Summative Assignment R Code

Author

Erica Bass, N1343960

Importing Data Sets

A quarto project has been set up in R, containing the sharks and sharksub data, saved as csv files.

Sharks <- read.csv("sharks.csv",  # imports shark data set
                   header = TRUE) # ensures first row of data is imported as variable names
Sharksub <- read.csv("sharksub.csv", # imports sharksub data set
                     header = TRUE) # ensures first row of data is imported as variable names

Installing necessary packages

The following packages were first installed via the console using the install.packages(““) function, and then called using the library function below.

library(tidyverse) # contains packages such as ggplot2 and dyplr for data visualisation and manipulation
library(corrplot) # for correlation analyses in question 3
library(rstatix) # for identifying outliers in question 3

Question 1: Is there a correlation between the variables air and water?

  • The 2 variables, air and water, are both quantitative continuous
str(Sharks) # check that the variables air and water are in numerical format
'data.frame':   500 obs. of  10 variables:
 $ ID    : chr  "SH001" "SH002" "SH003" "SH004" ...
 $ sex   : chr  "Female" "Female" "Female" "Male" ...
 $ blotch: num  37.2 34.5 36.3 35.3 37.4 ...
 $ BPM   : int  148 158 125 161 138 126 166 135 132 127 ...
 $ weight: num  74.7 73.4 71.8 104.6 67.1 ...
 $ length: num  187 189 284 171 264 ...
 $ air   : num  37.7 35.7 34.8 36.2 33.6 ...
 $ water : num  23.4 21.4 20.1 21.6 21.8 ...
 $ meta  : num  64.1 73.7 54.4 86.3 108 ...
 $ depth : num  53.2 49.6 49.4 50.3 49 ...
sum(is.na(Sharks)) # checks whether there are any NA values in the data
[1] 0
Sharks %>%
  ggplot(aes(x = air)) +
  geom_histogram() # produce a histogram to see whether the data for air is normally distributed

The histogram suggests that the data is not normally distributed.

shapiro.test(Sharks$air) # check whether the variable 'air' is normally distributed

    Shapiro-Wilk normality test

data:  Sharks$air
W = 0.95885, p-value = 1.338e-10

The very small P-value (<0.05) means we reject the null hypothesis, and accept that the data for variable ‘air’ is not normally distributed.

Sharks %>%
  ggplot(aes(x = water)) +
  geom_histogram() # produce a histogram to see whether the data for water is normally distributed

The histogram suggests that the data is not normally distributed.
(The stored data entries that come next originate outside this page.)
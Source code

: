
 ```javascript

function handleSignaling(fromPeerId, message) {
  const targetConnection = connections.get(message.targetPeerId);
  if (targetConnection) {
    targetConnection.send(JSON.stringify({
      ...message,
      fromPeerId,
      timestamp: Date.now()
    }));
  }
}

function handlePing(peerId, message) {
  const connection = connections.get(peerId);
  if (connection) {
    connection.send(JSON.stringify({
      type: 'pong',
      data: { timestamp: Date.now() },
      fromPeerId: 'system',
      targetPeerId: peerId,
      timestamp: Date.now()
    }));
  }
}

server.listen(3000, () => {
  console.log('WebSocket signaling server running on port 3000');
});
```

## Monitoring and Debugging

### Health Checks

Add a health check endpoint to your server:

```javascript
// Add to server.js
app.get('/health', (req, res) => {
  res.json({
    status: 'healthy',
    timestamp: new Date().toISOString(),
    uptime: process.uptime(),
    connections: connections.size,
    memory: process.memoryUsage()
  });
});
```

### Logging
shapiro.test(Sharks$water) # check whether the variable 'water' is normally distributed

    Shapiro-Wilk normality test

data:  Sharks$water
W = 0.96035, p-value = 2.371e-10

The very small P-value (<0.05) means we reject the null hypothesis, and accept that the data for variable ‘water’ is not normally distributed.


As both variables are not normally distributed, the test used is the Spearman’s rank correlation test.

Sharks %>%
  ggplot(aes(x = air, 
             y = water)) +
  geom_point() + # plots a scatter plot using the variables 'air' and 'water'
  geom_smooth(method = "lm") + # adds a line of best fit with standard error, using linear regression
  labs(x = "Ambient air temperature (°C)",
       y = "Surface water temperature (°C)") +
  theme_minimal() +
  theme(axis.title = element_text(size = 12),
        axis.text = element_text(size = 10)) # changes font size of axis text and titles

The scatter plot indicates that there is a very weak negative correlation between the variables.

correlation <- cor.test(x=Sharks$air, y=Sharks$water, method = 'spearman') # calculates Spearman's rank correlation coefficient and saves the output as an object
correlation

    Spearman's rank correlation rho

data:  Sharks$air and Sharks$water
S = 22007692, p-value = 0.2082
alternative hypothesis: true rho is not equal to 0
sample estimates:
        rho 
-0.05637344 

A correlation coefficient of -0.056 confirms a very weak negative relationship.

The P-value is greater than 0.05 which means we accept the null hypothesis ie. there is not enough evidence to suggest that the true correlation coefficient is not equal to zero.

Conclusion: there is no statistically significant correlation between the variables air and water.

Question 2: Does multiple capture have an effect on blotching time?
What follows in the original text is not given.